• [PROBLEM TO SOLVE]: Scan the entries below and return each line that contains "will".

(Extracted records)
☆ ☆ ☆ ☆

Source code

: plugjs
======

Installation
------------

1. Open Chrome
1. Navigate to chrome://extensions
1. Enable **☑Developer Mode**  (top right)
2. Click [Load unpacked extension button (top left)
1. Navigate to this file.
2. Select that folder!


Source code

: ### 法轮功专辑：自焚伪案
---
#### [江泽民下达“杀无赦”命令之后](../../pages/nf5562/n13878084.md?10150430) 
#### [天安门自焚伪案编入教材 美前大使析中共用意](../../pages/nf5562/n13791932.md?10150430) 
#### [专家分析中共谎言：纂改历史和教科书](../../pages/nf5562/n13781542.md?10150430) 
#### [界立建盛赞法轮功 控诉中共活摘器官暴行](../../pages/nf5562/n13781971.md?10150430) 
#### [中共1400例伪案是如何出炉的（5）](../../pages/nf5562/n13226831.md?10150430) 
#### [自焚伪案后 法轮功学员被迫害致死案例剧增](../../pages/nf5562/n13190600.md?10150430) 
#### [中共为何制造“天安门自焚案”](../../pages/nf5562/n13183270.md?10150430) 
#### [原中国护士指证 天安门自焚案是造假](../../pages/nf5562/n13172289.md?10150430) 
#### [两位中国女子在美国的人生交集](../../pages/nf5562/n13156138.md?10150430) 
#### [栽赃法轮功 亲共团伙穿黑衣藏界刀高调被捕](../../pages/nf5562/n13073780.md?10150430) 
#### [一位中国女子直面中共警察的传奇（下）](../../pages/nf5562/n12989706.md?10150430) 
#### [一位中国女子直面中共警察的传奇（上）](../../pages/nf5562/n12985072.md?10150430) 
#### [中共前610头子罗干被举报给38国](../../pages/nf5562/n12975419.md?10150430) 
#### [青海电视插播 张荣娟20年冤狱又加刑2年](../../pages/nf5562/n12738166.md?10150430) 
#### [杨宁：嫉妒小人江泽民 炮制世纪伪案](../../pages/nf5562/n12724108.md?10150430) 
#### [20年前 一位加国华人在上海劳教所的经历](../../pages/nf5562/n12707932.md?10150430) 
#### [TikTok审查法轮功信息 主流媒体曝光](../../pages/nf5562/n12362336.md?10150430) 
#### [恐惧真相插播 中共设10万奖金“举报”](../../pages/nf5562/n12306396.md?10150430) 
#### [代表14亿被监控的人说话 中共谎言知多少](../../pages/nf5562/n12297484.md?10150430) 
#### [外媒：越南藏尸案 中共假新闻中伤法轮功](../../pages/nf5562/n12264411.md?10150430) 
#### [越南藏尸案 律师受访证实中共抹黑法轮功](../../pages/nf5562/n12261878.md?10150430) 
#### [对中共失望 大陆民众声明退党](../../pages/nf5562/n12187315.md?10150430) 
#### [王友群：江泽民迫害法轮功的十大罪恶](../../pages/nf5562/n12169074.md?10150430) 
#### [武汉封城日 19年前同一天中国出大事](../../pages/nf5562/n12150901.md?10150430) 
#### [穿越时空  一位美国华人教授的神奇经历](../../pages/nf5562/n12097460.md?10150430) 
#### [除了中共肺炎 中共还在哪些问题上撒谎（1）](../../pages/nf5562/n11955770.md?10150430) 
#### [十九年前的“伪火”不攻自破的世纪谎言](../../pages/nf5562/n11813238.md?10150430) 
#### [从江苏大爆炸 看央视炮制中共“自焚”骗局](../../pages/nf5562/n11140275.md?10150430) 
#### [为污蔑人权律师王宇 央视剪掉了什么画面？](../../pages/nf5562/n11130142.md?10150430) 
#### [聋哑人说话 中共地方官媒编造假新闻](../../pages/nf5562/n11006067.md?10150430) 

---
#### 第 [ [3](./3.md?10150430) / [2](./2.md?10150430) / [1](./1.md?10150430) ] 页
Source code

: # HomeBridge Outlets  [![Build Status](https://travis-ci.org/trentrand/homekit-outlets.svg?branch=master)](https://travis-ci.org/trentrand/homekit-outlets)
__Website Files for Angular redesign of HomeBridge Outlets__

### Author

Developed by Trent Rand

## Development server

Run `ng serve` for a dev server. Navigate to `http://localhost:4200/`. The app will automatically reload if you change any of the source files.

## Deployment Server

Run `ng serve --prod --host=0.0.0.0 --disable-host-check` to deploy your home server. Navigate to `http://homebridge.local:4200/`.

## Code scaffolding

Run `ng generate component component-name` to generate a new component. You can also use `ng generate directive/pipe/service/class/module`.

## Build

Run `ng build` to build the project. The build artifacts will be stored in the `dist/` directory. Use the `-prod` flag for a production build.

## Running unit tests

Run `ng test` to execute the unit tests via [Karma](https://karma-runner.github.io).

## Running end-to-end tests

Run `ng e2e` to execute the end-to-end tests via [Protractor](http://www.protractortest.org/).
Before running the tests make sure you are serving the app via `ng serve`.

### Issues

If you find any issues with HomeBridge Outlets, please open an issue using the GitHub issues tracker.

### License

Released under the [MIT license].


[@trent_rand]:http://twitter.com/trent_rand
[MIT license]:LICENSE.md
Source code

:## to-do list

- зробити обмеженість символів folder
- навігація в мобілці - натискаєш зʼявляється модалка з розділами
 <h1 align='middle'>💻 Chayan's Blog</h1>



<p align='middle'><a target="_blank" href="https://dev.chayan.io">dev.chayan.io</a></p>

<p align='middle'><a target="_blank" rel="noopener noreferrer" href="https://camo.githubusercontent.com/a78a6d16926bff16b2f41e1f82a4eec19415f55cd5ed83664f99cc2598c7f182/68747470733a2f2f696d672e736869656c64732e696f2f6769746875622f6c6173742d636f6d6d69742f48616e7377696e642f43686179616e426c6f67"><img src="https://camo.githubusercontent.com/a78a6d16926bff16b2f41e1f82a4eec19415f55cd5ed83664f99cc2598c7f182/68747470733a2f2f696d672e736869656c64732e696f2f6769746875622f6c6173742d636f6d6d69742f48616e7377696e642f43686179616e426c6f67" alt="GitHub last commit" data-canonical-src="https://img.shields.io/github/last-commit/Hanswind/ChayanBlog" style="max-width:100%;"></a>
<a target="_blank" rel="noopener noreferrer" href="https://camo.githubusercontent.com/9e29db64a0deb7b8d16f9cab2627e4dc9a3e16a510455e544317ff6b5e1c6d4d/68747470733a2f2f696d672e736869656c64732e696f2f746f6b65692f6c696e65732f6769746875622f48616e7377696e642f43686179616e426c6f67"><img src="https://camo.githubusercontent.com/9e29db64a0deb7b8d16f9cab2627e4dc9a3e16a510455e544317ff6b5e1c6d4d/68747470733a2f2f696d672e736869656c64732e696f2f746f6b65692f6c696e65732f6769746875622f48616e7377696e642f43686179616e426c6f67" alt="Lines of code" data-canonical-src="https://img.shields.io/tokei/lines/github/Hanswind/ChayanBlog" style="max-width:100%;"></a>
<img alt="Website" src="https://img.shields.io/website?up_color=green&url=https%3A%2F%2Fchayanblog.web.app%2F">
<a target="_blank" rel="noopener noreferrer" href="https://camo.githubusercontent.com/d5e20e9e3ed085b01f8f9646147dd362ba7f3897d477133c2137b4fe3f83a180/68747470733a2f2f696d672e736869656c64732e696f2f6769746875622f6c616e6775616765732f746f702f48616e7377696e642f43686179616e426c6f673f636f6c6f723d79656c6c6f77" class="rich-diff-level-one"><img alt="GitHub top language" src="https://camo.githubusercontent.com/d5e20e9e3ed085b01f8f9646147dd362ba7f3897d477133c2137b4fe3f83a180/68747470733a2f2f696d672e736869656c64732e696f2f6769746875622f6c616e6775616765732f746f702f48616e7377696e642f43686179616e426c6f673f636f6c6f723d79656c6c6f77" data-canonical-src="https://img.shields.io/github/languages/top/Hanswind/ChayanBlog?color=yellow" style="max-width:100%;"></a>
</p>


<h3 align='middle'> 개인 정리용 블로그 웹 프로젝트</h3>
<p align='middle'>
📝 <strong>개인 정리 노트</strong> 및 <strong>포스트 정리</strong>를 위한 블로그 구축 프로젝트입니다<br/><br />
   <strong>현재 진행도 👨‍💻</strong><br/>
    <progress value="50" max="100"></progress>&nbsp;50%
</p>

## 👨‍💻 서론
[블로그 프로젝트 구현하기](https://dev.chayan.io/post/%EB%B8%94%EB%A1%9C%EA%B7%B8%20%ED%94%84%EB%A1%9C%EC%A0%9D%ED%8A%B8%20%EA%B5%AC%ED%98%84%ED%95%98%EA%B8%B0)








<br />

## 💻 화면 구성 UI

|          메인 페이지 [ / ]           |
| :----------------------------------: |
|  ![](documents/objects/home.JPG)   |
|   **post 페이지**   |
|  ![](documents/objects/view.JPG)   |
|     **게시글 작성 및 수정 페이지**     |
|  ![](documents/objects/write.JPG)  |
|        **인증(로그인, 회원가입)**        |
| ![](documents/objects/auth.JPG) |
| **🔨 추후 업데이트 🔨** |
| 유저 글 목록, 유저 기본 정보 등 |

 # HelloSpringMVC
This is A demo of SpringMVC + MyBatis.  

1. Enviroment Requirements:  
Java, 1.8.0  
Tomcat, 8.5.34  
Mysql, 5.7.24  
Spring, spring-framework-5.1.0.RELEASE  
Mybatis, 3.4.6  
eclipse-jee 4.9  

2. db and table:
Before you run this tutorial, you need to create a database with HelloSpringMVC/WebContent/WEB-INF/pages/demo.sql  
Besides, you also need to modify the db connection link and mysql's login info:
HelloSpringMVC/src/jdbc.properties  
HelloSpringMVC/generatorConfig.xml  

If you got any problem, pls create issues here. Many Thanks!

☆ ☆ ☆ ☆

• [WRITTEN SOLUTION]:
Run `ng serve` for a dev server. Navigate to `http://localhost:4200/`. The app will automatically reload if you change any of the source files.
Run `ng build` to build the project. The build artifacts will be stored in the `dist/` directory. Use the `-prod` flag for a production build.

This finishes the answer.